From Edge AI to Physical AI: Our Takeaways After Qualcomm Dragonwing IoT Day 2026
Solution Architect, Industrial & Robotics at Promwad
Qualcomm Dragonwing IoT Day in Nuremberg this March was more than a prelude to Embedded World 2026 and more than our traditional visit to our partner event. For our team at Promwad, it was a useful checkpoint for understanding where embedded intelligence is heading next.
The strongest signal from the event was not simply that edge AI is growing. It is that the market is moving beyond isolated inference demos toward production architectures that combine AI, deterministic control, connectivity, and lifecycle scalability in one system design. That shift was visible across Qualcomm’s announcements around Arduino VENTUNO Q, its strategic collaboration with NEURA Robotics, and its broader message on industrial edge AI.
Edge AI is becoming infrastructure, not a side project
One of the clearest takeaways from the event was that edge AI is no longer being treated as a standalone experiment. It is becoming part of the operational backbone of industrial systems.
Qualcomm's current Dragonwing positioning reflects exactly that: a portfolio aimed at factory automation, robotics, machine vision, industrial infrastructure, and other environments where AI has to coexist with rugged hardware, real-time behavior, and long product lifecycles.
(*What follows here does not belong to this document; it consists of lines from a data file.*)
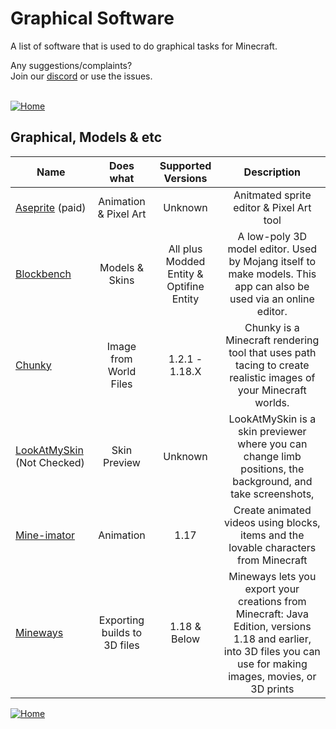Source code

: # Graphical Software
A list of software that is used to do graphical tasks for Minecraft.

Any suggestions/complaints?<br>
Join our [discord](https://discord.gg/8nzHYhVUQS) or use the issues.<br><br>

[![Home](https://i.imgur.com/zGuelkW.png)](/README.md)

## Graphical, Models & etc

| Name | Does what | Supported Versions | Description |
| --- | :---: | :---: | :---: |
| [Aseprite](https://www.aseprite.org) (paid) | Animation & Pixel Art | Unknown | Anitmated sprite editor & Pixel Art tool |
| [Blockbench](https://www.blockbench.net) | Models & Skins | All plus Modded Entity & Optifine Entity | A low-poly 3D model editor. Used by Mojang itself to make models. This app can also be used via an online editor. |
| [Chunky](https://chunky.llbit.se) | Image from World Files | 1.2.1 - 1.18.X | Chunky is a Minecraft rendering tool that uses path tacing to create realistic images of your Minecraft worlds. |
| [LookAtMySkin](https://www.planetminecraft.com/mod/lookatmyskin-v10---skin-previewer/) (Not Checked)| Skin Preview | Unknown | LookAtMySkin is a skin previewer where you can change limb positions, the background, and take screenshots, |
| [Mine-imator](https://www.mineimator.com) | Animation | 1.17 | Create animated videos using blocks, items and the lovable characters from Minecraft |
| [Mineways](https://www.mineimator.com) | Exporting builds to 3D files | 1.18 & Below | Mineways lets you export your creations from Minecraft: Java Edition, versions 1.18 and earlier, into 3D files you can use for making images, movies, or 3D prints |

[![Home](https://i.imgur.com/zGuelkW.png)](/README.md)
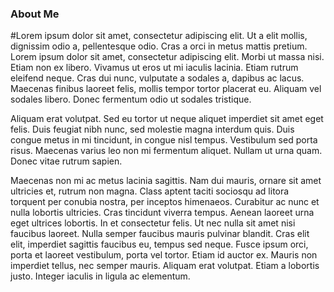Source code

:### About Me
#Lorem ipsum dolor sit amet, consectetur adipiscing elit. Ut a elit mollis, dignissim odio a, pellentesque odio. Cras a orci in metus mattis pretium. Lorem ipsum dolor sit amet, consectetur adipiscing elit. Morbi ut massa nisi. Etiam non ex libero. Vivamus ut eros ut mi iaculis lacinia. Etiam rutrum eleifend neque. Cras dui nunc, vulputate a sodales a, dapibus ac lacus. Maecenas finibus laoreet felis, mollis tempor tortor placerat eu. Aliquam vel sodales libero. Donec fermentum odio ut sodales tristique.

Aliquam erat volutpat. Sed eu tortor ut neque aliquet imperdiet sit amet eget felis. Duis feugiat nibh nunc, sed molestie magna interdum quis. Duis congue metus in mi tincidunt, in congue nisl tempus. Vestibulum sed porta risus. Maecenas varius leo non mi fermentum aliquet. Nullam ut urna quam. Donec vitae rutrum sapien.

Maecenas non mi ac metus lacinia sagittis. Nam dui mauris, ornare sit amet ultricies et, rutrum non magna. Class aptent taciti sociosqu ad litora torquent per conubia nostra, per inceptos himenaeos. Curabitur ac nunc et nulla lobortis ultricies. Cras tincidunt viverra tempus. Aenean laoreet urna eget ultrices lobortis. In et consectetur felis. Ut nec nulla sit amet nisi faucibus laoreet. Nulla semper faucibus mauris pulvinar blandit. Cras elit elit, imperdiet sagittis faucibus eu, tempus sed neque. Fusce ipsum orci, porta et laoreet vestibulum, porta vel tortor. Etiam id auctor ex. Mauris non imperdiet tellus, nec semper mauris. Aliquam erat volutpat. Etiam a lobortis justo. Integer iaculis in ligula ac elementum.
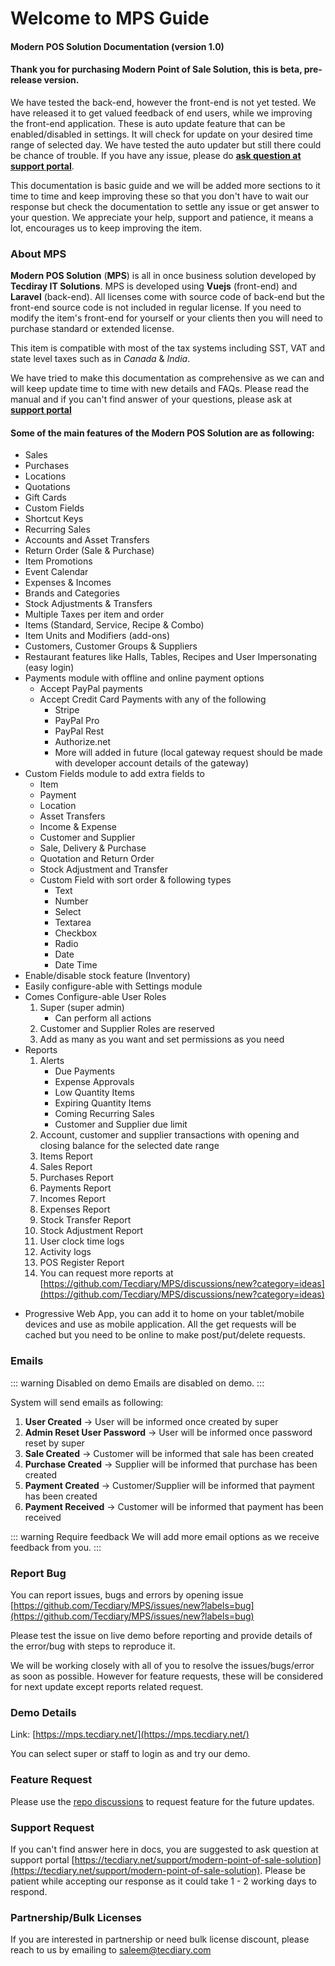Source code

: # Welcome to MPS Guide

#### Modern POS Solution Documentation (version 1.0)

#### Thank you for purchasing Modern Point of Sale Solution, this is beta, pre-release version.

We have tested the back-end, however the front-end is not yet tested. We have released it to get valued feedback of end users, while we improving the front-end application. These is auto update feature that can be enabled/disabled in settings. It will check for update on your desired time range of selected day. We have tested the auto updater but still there could be chance of trouble. If you have any issue, please do **[ask question at support portal](https://tecdiary.net/support/modern-point-of-sale-solution/ask_question)**.

This documentation is basic guide and we will be added more sections to it time to time and keep improving these so that you don't have to wait our response but check the documentation to settle any issue or get answer to your question. We appreciate your help, support and patience, it means a lot, encourages us to keep improving the item.

### About MPS

**Modern POS Solution** (**MPS**) is all in once business solution developed by **Tecdiray IT Solutions**. MPS is developed using **Vuejs** (front-end) and **Laravel** (back-end). All licenses come with source code of back-end but the front-end source code is not included in regular license. If you need to modify the item's front-end for yourself or your clients then you will need to purchase standard or extended license.

This item is compatible with most of the tax systems including SST, VAT and state level taxes such as in _Canada_ & _India_.

We have tried to make this documentation as comprehensive as we can and will keep update time to time with new details and FAQs. Please read the manual and if you can't find answer of your questions, please ask at **[support portal](https://tecdiary.net/support/modern-point-of-sale-solution/ask_question)**

#### Some of the main features of the Modern POS Solution are as following:

- Sales
- Purchases
- Locations
- Quotations
- Gift Cards
- Custom Fields
- Shortcut Keys
- Recurring Sales
- Accounts and Asset Transfers
- Return Order (Sale & Purchase)
- Item Promotions
- Event Calendar
- Expenses & Incomes
- Brands and Categories
- Stock Adjustments & Transfers
- Multiple Taxes per item and order
- Items (Standard, Service, Recipe & Combo)
- Item Units and Modifiers (add-ons)
- Customers, Customer Groups & Suppliers
- Restaurant features like Halls, Tables, Recipes and User Impersonating (easy login)
- Payments module with offline and online payment options
  - Accept PayPal payments
  - Accept Credit Card Payments with any of the following
    - Stripe
    - PayPal Pro
    - PayPal Rest
    - Authorize.net
    - More will added in future (local gateway request should be made with developer account details of the gateway)
- Custom Fields module to add extra fields to
  - Item
  - Payment
  - Location
  - Asset Transfers
  - Income & Expense
  - Customer and Supplier
  - Sale, Delivery & Purchase
  - Quotation and Return Order
  - Stock Adjustment and Transfer
  - Custom Field with sort order & following types
    - Text
    - Number
    - Select
    - Textarea
    - Checkbox
    - Radio
    - Date
    - Date Time
- Enable/disable stock feature (Inventory)
- Easily configure-able with Settings module
- Comes Configure-able User Roles
  1.  Super (super admin)
      - Can perform all actions
  2.  Customer and Supplier Roles are reserved
  3.  Add as many as you want and set permissions as you need
- Reports
  1. Alerts
     - Due Payments
     - Expense Approvals
     - Low Quantity Items
     - Expiring Quantity Items
     - Coming Recurring Sales
     - Customer and Supplier due limit
  2. Account, customer and supplier transactions with opening and closing balance for the selected date range
  3. Items Report
  4. Sales Report
  5. Purchases Report
  6. Payments Report
  7. Incomes Report
  8. Expenses Report
  9. Stock Transfer Report
  10. Stock Adjustment Report
  11. User clock time logs
  12. Activity logs
  13. POS Register Report
  14. You can request more reports at [https://github.com/Tecdiary/MPS/discussions/new?category=ideas](https://github.com/Tecdiary/MPS/discussions/new?category=ideas)

* Progressive Web App, you can add it to home on your tablet/mobile devices and use as mobile application. All the get requests will be cached but you need to be online to make post/put/delete requests.

### Emails

::: warning Disabled on demo
Emails are disabled on demo.
:::

System will send emails as following:

1. **User Created** → User will be informed once created by super
2. **Admin Reset User Password** → User will be informed once password reset by super
3. **Sale Created** → Customer will be informed that sale has been created
4. **Purchase Created** → Supplier will be informed that purchase has been created
5. **Payment Created** → Customer/Supplier will be informed that payment has been created
6. **Payment Received** → Customer will be informed that payment has been received

::: warning Require feedback
We will add more email options as we receive feedback from you.
:::

### Report Bug

You can report issues, bugs and errors by opening issue [https://github.com/Tecdiary/MPS/issues/new?labels=bug](https://github.com/Tecdiary/MPS/issues/new?labels=bug)

Please test the issue on live demo before reporting and provide details of the error/bug with steps to reproduce it.

We will be working closely with all of you to resolve the issues/bugs/error as soon as possible. However for feature requests, these will be considered for next update except reports related request.

### Demo Details

Link: [https://mps.tecdiary.net/](https://mps.tecdiary.net/)

You can select super or staff to login as and try our demo.

### Feature Request

Please use the [repo discussions](https://github.com/Tecdiary/MPS/discussions/new?category=ideas) to request feature for the future updates.

### Support Request

If you can't find answer here in docs, you are suggested to ask question at support portal [https://tecdiary.net/support/modern-point-of-sale-solution](https://tecdiary.net/support/modern-point-of-sale-solution). Please be patient while accepting our response as it could take 1 - 2 working days to respond.

### Partnership/Bulk Licenses

If you are interested in partnership or need bulk license discount, please reach to us by emailing to saleem@tecdiary.com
The same message came through in the panel session "AI Embedded Innovation Powered by Dragonwing," where the discussion centered on how AI at the edge is reshaping industrial systems.
For OEMs, that changes the engineering question:
The challenge is no longer "How do we add AI to the device?" but "How do we design an embedded platform where AI can operate reliably alongside industrial networking, control logic, sensor fusion, and field deployment constraints?"
This is exactly the type of problem we solve at Promwad. In one of our robotics projects, we built a reusable software stack that combines real-time motion control, ROS 2, and 5G on a single embedded controller, specifically to avoid the usual pattern of one-off integrations, custom gateways, and fragile middleware.
Physical AI is no longer a buzzword
The second major shift is the rise of what the industry increasingly calls Physical AI. At Dragonwing IoT Day, Qualcomm and its partners framed the next wave of robotics as systems that do not just analyze data locally, but also perceive their environment, make decisions in real time, and act safely in the physical world.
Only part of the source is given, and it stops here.